The opportunity ahead
Aerospace research firm Teal Group predicts aircraft engine sales to touch a record high of $500 billion over the next 10 years. This suggests that exciting times are ahead for the engine manufacturers. According to Boeing's market outlook for 2013-2032, world passenger traffic should increase at a healthy rate of 5% over the next two decades -- triggering demand for 35,280 aircraft, of which more than 40% would be for replacing retiring planes. The remaining orders would be stimulated from the growing need to expand fleet, most of which would come from emerging markets, where people are increasingly taking to the skies.

This wave of growth is attributable to the rise in passenger traffic and the need to build efficient fleets with lower carbon emission and better fuel economy, which would ultimately save on operating costs. GE stands to make handsome gains as it's known to "power the world's fleets." 

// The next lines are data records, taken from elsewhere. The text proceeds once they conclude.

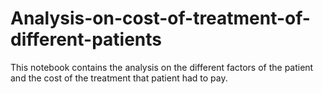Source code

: # Analysis-on-cost-of-treatment-of-different-patients
This notebook contains the analysis on the different factors of the patient and the cost of the treatment that patient had to pay.
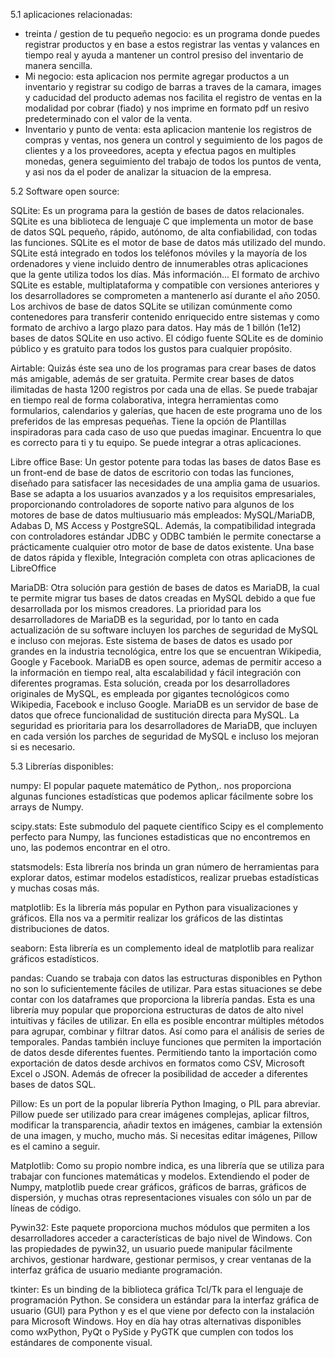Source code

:5.1  aplicaciones relacionadas:
   - treinta / gestion de tu pequeño negocio: es un programa donde puedes registrar productos y en base a estos registrar las ventas y valances en tiempo real y ayuda a mantener un control presiso del inventario de manera sencilla.  
   - Mi negocio: esta aplicacion nos permite agregar productos a un inventario y registrar su codigo de barras a traves de la camara, images y caducidad del producto ademas nos facilita el registro de ventas en la modalidad por cobrar (fiado) y nos imprime en formato pdf un resivo predeterminado con el valor de la venta.
   - Inventario y punto de venta: esta aplicacion mantenie los registros de compras y ventas, nos genera un control y seguimiento de los pagos de clientes y a los proveedores, acepta y efectua pagos en multiples monedas, genera seguimiento del trabajo de todos los puntos de venta, y asi nos da el poder de analizar la situacion de la empresa.

5.2 Software open source:

SQLite:
   Es un programa para la gestión de bases de datos relacionales. SQLite es una biblioteca de lenguaje C que implementa un motor de base de datos SQL pequeño, rápido,   autónomo,   de alta confiabilidad, con todas las funciones. SQLite es el motor de base de datos más utilizado del mundo. SQLite está integrado en todos los teléfonos móviles y la  mayoría de los ordenadores y viene incluido dentro de innumerables otras aplicaciones que la gente utiliza todos los días. Más información...
El formato de archivo SQLite es estable, multiplataforma y compatible con versiones anteriores y los desarrolladores se comprometen a mantenerlo así durante el año 2050. Los archivos de base de datos SQLite se utilizan comúnmente como contenedores para transferir contenido enriquecido entre sistemas y como formato de archivo a largo plazo para datos. Hay más de 1 billón (1e12) bases de datos SQLite en uso activo.
El código fuente SQLite es de dominio público y es gratuito para todos los gustos para cualquier propósito.

Airtable:
Quizás éste sea uno de los programas para crear bases de datos más amigable, además de ser gratuita. Permite  crear bases de datos ilimitadas de hasta 1200 registros  por cada una de ellas. Se puede trabajar en tiempo real de forma colaborativa, integra herramientas como formularios, calendarios y galerías, que hacen de este programa uno de los preferidos de las empresas pequeñas.
Tiene la opción de Plantillas inspiradoras para cada caso de uso que puedas  imaginar. Encuentra lo que es correcto para ti y tu equipo.
Se puede integrar a otras aplicaciones.

Libre office Base:
Un gestor potente para todas las bases de datos
Base es un front-end de base de datos de escritorio con todas las funciones, diseñado para satisfacer las necesidades de una amplia gama de usuarios. Base se adapta a los usuarios avanzados y a los requisitos empresariales, proporcionando controladores de soporte nativo para algunos de los motores de base de datos multiusuario más empleados: MySQL/MariaDB, Adabas D, MS Access y 
PostgreSQL. Además, la compatibilidad integrada con controladores estándar JDBC y ODBC también le permite conectarse a prácticamente cualquier otro motor de base de datos existente.
Una base de datos rápida y flexible, Integración completa con otras aplicaciones de LibreOffice

MariaDB:
Otra solución para gestión de bases de datos es MariaDB, la cual te permite migrar tus bases de datos creadas en MySQL debido a que fue desarrollada por los mismos creadores. La prioridad para los desarrolladores de MariaDB es la seguridad, por lo tanto en cada actualización de su software incluyen los parches de seguridad de MySQL e incluso con mejoras.
Este sistema de bases de datos es usado por grandes en la industria tecnológica, entre los que se encuentran Wikipedia, Google y Facebook. MariaDB es open source, ademas de permitir acceso a la información en tiempo real, alta escalabilidad y fácil integración con diferentes programas.
Esta solución, creada por los desarrolladores originales de MySQL, es empleada por gigantes tecnológicos como Wikipedia, Facebook e incluso Google. MariaDB es un servidor de base de datos que ofrece funcionalidad de sustitución directa para MySQL. La seguridad es prioritaria para los desarrolladores de MariaDB, que incluyen en cada versión los parches de seguridad de MySQL e incluso los mejoran si es necesario.


5.3 Librerías disponibles:

numpy: 
El popular paquete matemático de Python,. nos proporciona algunas funciones estadísticas que podemos aplicar fácilmente sobre los arrays de Numpy.

scipy.stats:
Este submodulo del paquete científico Scipy es el complemento perfecto para Numpy, las funciones estadisticas que no encontremos en uno, las podemos encontrar en el otro.

statsmodels: 
Esta librería nos brinda un gran número de herramientas para explorar datos, estimar modelos estadísticos, realizar pruebas estadísticas y muchas cosas más.

matplotlib: 
Es la librería más popular en Python para visualizaciones y gráficos. Ella nos va a permitir realizar los gráficos de las distintas distribuciones de datos.

seaborn: 
Esta librería es un complemento ideal de matplotlib para realizar gráficos estadísticos.

pandas: 
Cuando se trabaja con datos las estructuras disponibles en Python no son lo suficientemente fáciles de utilizar. Para estas situaciones se debe contar con los dataframes que proporciona la librería pandas. Esta es una librería muy popular que proporciona estructuras de datos de alto nivel intuitivas y fáciles de utilizar. En ella es posible encontrar múltiples métodos para  agrupar, combinar y filtrar datos. Así como para el análisis de series de temporales.
Pandas también incluye funciones que permiten la importación de datos desde diferentes fuentes. Permitiendo tanto la importación como exportación de datos desde archivos en formatos como CSV, Microsoft Excel o JSON. Además de ofrecer la posibilidad de acceder a diferentes bases de datos SQL.

Pillow:
Es un port de la popular librería Python Imaging, o PIL para abreviar. Pillow puede ser utilizado para crear imágenes complejas, aplicar filtros, modificar la transparencia, añadir textos en imágenes, cambiar la extensión de una imagen, y mucho, mucho más. Si necesitas editar imágenes, Pillow es el camino a seguir.

Matplotlib:
Como su propio nombre indica, es una librería que se utiliza para trabajar con funciones matemáticas y modelos. Extendiendo el poder de Numpy, matplotlib puede crear gráficos, gráficos de barras, gráficos de dispersión, y muchas otras representaciones visuales con sólo un par de líneas de código.


Pywin32:
Este paquete proporciona muchos módulos que permiten a los desarrolladores acceder a características de bajo nivel de Windows. Con las propiedades de pywin32, un usuario puede manipular fácilmente archivos, gestionar hardware, gestionar permisos, y crear ventanas de la interfaz gráfica de usuario mediante programación.


tkinter:
Es un binding de la biblioteca gráfica Tcl/Tk para el lenguaje de programación Python. Se considera un estándar para la interfaz gráfica de usuario (GUI) para Python y es el que viene por defecto con la instalación para Microsoft Windows. Hoy en día hay otras alternativas disponibles como wxPython, PyQt o PySide y PyGTK que cumplen con todos los estándares de componente visual.

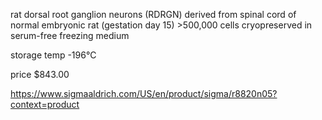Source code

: rat dorsal root ganglion neurons (RDRGN) derived from spinal cord of normal embryonic rat (gestation day 15) >500,000 cells cryopreserved in serum-free freezing medium

storage temp -196&deg;C

price $843.00

https://www.sigmaaldrich.com/US/en/product/sigma/r8820n05?context=product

GE's strong network of service partners assures solid global footprint, giving it a much required edge. The change in the aviation trend in the past decade, where customers prefer getting in touch with individual suppliers for service solutions instead of approaching the aircraft maker, brings huge opportunity to the engine maker. GE's broad network and connections with more than 400 service customers, 250 field service customers, and around 450 customer support staff give it great advantage in capturing market share. 

Foolish last word
GE Aviation's quality of service and scale of operations puts it in a strong market position. Its global network of suppliers is unrivaled by its peers, and its groundbreaking technology is creating a huge demand for its products. With the rebound in commercial aviation, the division could grow significantly over the coming years.